Material supplied:
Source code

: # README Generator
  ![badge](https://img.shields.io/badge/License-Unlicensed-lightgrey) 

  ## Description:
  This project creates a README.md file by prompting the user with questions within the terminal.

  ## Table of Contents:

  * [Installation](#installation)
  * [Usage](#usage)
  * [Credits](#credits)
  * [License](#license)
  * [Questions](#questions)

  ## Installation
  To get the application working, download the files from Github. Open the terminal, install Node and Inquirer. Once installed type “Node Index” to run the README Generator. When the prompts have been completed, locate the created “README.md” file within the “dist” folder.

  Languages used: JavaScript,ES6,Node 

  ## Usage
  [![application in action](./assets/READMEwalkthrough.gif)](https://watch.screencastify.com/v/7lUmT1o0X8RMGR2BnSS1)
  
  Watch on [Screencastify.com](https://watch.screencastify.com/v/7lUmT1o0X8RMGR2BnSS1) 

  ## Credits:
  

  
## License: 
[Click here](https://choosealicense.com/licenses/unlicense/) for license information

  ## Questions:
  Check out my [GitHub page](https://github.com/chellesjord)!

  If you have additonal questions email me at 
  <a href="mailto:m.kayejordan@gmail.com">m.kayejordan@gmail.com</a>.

Problem statement: The required output is the entries from their opening line through the line holding "## Installation", repeated exactly, with both end lines kept.

Exercise solution:
Source code

: # README Generator
  ![badge](https://img.shields.io/badge/License-Unlicensed-lightgrey) 

  ## Description:
  This project creates a README.md file by prompting the user with questions within the terminal.

  ## Table of Contents:

  * [Installation](#installation)
  * [Usage](#usage)
  * [Credits](#credits)
  * [License](#license)
  * [Questions](#questions)

  ## Installation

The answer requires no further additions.